国民的マンガ「こちら葛飾区亀有公園前派出所」を日本の小説家が書いたらどうなるか?という企画物。
7名の作家が描いているのだが、メンバーが凄い。
大沢在昌
石田衣良
今野敏
柴田よしき
京極夏彦
逢坂剛
東野圭吾

圧巻である。
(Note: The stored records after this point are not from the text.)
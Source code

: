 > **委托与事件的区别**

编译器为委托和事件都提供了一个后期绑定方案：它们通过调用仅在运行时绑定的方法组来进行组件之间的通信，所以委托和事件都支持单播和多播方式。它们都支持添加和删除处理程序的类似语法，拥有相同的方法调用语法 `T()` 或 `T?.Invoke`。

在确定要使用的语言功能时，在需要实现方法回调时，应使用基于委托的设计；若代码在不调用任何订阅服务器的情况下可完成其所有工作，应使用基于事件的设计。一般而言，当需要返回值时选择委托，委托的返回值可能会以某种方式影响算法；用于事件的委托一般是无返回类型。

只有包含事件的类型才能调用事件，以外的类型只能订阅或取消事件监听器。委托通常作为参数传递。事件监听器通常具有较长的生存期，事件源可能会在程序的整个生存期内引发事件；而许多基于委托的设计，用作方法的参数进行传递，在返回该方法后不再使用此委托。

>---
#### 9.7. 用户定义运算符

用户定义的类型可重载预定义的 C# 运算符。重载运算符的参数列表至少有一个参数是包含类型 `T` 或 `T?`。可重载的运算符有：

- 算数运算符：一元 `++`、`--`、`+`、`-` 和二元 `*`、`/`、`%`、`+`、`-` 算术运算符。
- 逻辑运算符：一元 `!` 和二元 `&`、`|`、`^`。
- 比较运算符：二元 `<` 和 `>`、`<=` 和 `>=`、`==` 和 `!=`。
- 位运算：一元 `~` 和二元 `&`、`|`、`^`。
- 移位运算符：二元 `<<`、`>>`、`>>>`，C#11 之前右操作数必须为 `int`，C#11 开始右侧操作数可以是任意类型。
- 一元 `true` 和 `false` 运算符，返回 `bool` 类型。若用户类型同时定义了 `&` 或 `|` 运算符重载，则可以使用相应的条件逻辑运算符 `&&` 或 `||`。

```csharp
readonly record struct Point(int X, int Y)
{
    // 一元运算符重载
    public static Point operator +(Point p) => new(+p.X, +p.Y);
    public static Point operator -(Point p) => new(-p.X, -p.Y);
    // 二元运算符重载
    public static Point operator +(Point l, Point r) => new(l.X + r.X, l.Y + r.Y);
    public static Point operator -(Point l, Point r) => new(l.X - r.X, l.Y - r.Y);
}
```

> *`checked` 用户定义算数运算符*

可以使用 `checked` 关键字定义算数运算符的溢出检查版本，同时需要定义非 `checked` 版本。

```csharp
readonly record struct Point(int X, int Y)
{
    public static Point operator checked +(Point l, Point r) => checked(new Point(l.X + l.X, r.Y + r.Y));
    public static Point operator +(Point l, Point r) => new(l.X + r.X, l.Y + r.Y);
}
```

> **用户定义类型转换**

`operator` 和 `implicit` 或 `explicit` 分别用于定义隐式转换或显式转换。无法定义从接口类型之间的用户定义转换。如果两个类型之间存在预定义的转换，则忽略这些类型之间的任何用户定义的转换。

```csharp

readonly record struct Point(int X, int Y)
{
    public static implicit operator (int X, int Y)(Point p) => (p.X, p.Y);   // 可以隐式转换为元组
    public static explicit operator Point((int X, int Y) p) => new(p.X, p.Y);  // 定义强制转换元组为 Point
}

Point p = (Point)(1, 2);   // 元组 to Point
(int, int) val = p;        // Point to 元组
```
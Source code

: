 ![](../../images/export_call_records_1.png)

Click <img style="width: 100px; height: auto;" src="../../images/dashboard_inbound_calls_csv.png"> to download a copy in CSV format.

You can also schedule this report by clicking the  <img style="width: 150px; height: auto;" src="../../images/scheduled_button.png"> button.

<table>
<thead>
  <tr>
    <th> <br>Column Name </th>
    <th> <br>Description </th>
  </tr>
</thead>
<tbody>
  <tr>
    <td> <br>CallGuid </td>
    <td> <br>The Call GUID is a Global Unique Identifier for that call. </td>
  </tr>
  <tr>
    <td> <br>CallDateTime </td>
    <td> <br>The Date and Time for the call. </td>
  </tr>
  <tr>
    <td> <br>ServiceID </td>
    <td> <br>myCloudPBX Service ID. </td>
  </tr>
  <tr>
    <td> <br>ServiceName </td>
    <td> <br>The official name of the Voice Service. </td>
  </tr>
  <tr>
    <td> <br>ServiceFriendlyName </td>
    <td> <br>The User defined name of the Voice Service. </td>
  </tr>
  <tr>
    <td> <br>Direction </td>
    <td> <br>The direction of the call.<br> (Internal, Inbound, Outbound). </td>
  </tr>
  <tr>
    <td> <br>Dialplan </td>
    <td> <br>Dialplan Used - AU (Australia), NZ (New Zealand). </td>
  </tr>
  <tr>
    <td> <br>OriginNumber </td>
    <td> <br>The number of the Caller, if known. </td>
それもそのはず日本推理作家協会のコラボレート作品なのである。
とはいってもあの「両さん」だから参加したのだろう。
この小説版「こち亀」では色々な「両さん」が登場する。
石田衣良版ではマコトの依頼人として登場。
いつもの「池袋シリーズ」の展開なのだが、ここでの両さんはすげ~格好いい!
そんな感じで各々の作風が影響して面白い。
逢坂剛版はちょっとブラックな両さんで、東野圭吾版はマンガの「あり得ない」両さん。
個人的に好きなのは今野敏「キングタイガー」。
定年を迎え葛飾区に戻った警視庁の元警視。
退官後、小学生の頃ハマったプラモデルづくりを再開。
近所の模型店に行くと店頭に素晴らしい戦車の模型が飾ってあった。
店主曰く、「派出所のお巡りさん」が作ったそうだ。
名前は「両さん」というそうだ……

粋で、尋常に厚く、ガサツだけど格好良くて……皆が知っている両津勘吉がそこにあった。